In the grand scheme of things, there was no foul and no harm. There were probably no feelings hurt and no political, religious, or other sensitive lines crossed.

But the weather tweet reports were still part of a larger whole — a serious newspaper. If the paper wanted to take itself less seriously, it should remember that it has a comics section and a humour column. Or at least I am assuming so because I do not actually read a paper newspaper anymore.

Might the newspaper be so out of touch that it did not learn the painful lesson from the @MOEsg attempts at entertaining by asking infantile riddles in 2013? Here is a selection I Storified.

Being funny is not easy.

It is an art.

It is contextual.

It is subjective.

It is a serious business.

The same could be said about those who teach. It might look easy if you think that teaching is standing in front of a classroom and just talking. Some folks do not talk; they still read off scripts.

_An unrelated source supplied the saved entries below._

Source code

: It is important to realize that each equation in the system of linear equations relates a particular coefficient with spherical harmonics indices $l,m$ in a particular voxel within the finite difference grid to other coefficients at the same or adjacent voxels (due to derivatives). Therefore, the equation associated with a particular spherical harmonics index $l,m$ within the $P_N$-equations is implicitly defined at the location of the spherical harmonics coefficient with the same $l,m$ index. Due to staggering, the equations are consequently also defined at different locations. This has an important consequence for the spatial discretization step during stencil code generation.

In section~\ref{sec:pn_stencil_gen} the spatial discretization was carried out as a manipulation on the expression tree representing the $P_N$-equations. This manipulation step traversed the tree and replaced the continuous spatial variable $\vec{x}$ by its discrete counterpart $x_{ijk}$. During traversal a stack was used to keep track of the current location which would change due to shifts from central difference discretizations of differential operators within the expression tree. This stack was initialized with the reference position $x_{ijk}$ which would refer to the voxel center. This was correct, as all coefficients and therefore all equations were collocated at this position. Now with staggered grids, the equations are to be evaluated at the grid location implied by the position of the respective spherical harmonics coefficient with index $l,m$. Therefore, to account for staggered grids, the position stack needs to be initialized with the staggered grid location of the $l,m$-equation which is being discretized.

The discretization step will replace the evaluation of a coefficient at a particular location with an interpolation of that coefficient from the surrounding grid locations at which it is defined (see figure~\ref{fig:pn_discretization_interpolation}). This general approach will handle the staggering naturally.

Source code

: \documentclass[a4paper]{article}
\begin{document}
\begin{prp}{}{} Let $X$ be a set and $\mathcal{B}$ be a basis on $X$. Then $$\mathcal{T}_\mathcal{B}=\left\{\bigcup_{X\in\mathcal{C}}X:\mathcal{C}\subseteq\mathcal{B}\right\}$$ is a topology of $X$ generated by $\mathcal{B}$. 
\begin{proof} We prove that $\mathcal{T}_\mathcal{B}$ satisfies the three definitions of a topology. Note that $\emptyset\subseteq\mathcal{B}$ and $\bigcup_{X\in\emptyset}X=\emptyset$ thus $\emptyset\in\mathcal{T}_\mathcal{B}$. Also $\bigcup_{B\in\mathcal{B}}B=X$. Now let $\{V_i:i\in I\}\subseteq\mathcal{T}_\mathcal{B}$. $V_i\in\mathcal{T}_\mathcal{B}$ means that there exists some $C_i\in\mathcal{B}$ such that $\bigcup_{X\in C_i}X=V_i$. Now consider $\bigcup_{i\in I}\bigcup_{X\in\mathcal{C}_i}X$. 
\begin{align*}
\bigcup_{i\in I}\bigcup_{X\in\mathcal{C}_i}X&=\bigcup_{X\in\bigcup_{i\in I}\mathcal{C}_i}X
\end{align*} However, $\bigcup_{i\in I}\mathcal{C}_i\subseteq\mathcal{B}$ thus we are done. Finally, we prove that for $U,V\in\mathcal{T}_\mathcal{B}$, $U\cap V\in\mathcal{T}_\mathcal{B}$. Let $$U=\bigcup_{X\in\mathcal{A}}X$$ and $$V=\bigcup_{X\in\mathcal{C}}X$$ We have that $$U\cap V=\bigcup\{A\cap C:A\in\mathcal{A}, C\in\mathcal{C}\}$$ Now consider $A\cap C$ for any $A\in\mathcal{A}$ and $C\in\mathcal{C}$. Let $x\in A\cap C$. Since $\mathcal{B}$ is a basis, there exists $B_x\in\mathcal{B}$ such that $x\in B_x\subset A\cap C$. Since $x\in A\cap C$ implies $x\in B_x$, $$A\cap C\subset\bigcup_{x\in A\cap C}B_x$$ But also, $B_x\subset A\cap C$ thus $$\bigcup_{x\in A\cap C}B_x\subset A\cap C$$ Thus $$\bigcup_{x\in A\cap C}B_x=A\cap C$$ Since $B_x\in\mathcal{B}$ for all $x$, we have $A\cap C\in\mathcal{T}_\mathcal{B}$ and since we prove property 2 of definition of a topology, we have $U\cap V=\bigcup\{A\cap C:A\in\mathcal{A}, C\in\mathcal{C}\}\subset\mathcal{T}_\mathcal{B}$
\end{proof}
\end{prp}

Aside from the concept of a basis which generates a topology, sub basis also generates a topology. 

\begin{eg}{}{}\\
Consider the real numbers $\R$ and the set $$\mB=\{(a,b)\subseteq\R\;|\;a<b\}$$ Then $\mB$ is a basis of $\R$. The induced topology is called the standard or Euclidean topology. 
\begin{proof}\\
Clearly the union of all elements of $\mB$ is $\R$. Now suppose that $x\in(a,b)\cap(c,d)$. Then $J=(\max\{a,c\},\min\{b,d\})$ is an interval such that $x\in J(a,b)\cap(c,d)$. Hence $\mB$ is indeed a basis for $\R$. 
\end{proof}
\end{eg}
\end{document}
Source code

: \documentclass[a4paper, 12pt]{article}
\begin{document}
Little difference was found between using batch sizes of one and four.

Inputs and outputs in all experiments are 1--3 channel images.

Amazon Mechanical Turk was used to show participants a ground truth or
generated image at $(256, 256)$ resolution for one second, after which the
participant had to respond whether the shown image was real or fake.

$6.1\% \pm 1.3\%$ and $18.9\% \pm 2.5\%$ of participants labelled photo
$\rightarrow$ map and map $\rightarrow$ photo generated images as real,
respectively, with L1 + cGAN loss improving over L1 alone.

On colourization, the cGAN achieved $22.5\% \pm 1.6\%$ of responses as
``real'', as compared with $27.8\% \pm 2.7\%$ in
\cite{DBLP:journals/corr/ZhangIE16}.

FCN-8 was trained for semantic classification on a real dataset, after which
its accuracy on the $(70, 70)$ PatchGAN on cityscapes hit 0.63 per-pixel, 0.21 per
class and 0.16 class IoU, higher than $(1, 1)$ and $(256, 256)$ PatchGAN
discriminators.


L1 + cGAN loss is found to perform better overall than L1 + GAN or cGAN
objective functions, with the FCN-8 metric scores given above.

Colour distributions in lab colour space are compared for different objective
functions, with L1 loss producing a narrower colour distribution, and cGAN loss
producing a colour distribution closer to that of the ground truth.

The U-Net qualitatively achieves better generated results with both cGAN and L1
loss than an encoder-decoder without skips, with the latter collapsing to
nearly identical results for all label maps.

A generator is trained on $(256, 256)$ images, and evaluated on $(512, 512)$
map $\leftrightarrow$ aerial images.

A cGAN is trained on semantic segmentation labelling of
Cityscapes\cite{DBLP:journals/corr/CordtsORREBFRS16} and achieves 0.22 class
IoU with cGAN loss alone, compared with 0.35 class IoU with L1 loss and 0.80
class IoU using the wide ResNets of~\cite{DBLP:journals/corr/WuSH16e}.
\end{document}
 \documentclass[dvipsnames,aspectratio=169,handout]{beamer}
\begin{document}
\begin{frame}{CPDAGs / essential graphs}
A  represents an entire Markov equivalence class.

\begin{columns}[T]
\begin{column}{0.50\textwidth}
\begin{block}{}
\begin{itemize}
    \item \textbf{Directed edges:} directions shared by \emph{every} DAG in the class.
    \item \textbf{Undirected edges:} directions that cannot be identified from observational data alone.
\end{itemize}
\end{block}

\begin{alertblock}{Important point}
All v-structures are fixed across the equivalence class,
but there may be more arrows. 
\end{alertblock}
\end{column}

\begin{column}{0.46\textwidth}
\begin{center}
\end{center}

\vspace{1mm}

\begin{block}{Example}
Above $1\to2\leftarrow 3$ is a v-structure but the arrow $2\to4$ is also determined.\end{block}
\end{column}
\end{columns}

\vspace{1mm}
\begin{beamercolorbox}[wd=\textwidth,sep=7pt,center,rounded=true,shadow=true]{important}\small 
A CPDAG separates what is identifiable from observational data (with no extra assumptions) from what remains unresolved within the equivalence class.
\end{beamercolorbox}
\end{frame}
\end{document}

It is one thing to teach, it is another to educate (what are some differences?). Like humour, educating is also an art.

Educators work with contexts, not just content.

Educators leverage on subjectivity instead of pretending there is only objectivity.

Education is a serious business. Many may be called to teach, but few can educate. Anyone who thinks or tells you otherwise does not understand what it means to be an educator.

The visitations we do every Lunar New Year remind me of one thing I loved and another I hated when I was growing up.

Like most other kids, I loved getting hongbaos (red packets with money inside). Who wouldn’t?

I disliked being asked what I wanted to be when I grew up. I simply did not know, and when I said so, I was bugged into giving an answer that made an adult happy. And then I got a hongbao.

The question “What do you want to be when you grow up?” is still a conversation starter with well-meaning adults. Well-meaning, but disconnected.

I have questions for those adults:

  • Does “be” refer to one thing? Why just one thing?
  • Why wait till you grow up?
  • How grown up is “when you grow up”?

I am pushing 50 and I still cannot answer that question.

The child and learner of today might ask the same questions. They have even more options than their parents and will grow into contexts quite different from them.

The expectations and projections are different. For example:

We teach differently based on whether we still ask the question “What do you want to be when you grow up?” versus this collection of questions:

  • What can I do now?
  • How is what I learn now relevant and powerful to me?
  • Why do I need to learn this?
  • Are you preparing me for your past or for my future?

The old question is easy to answer; the new questions are very difficult. It is easy to retreat into our shells and do what is easy. It is more important and our responsibility to tackle what is difficult.

I read this Straits Times forum letter [archived version] and juxtaposed it with the videos below.

Video source

Video source

The letter is written by someone in Singapore who laments the cultural and religious insensitivity of McDonald’s in pulling out the pig charm and replacing it with a stupid Cupid [photo]. The second video features an interview with Marina Mahathir, daughter of the former Prime Mininster of Malaysia, on the aftermath of the firebombing of a church in Malaysia. The latter makes the former trivial by comparison.

I am not trivializing race or religious issues. Those are important issues. But it is also important is to consider the contexts of these events. We take the relative stabilty here in Singapore for granted; our neighbours in the north have a more charged environment. We complain about small things; the Malaysians have a social tsunami to deal with.

The forum letter is trivial because that is all the writer sees. Likewise, teachers and educators here might not look beyond their own classrooms and schools.

I think that it is important to look at broader contexts because that is ulimately what we are preparing our charges for. If we look at the broader picture of how the family, the workplace and the rest of the world are changing, the trivial things fade away and the critical issues emerge. If we do not do this, we are not doing our jobs or heeding our calling.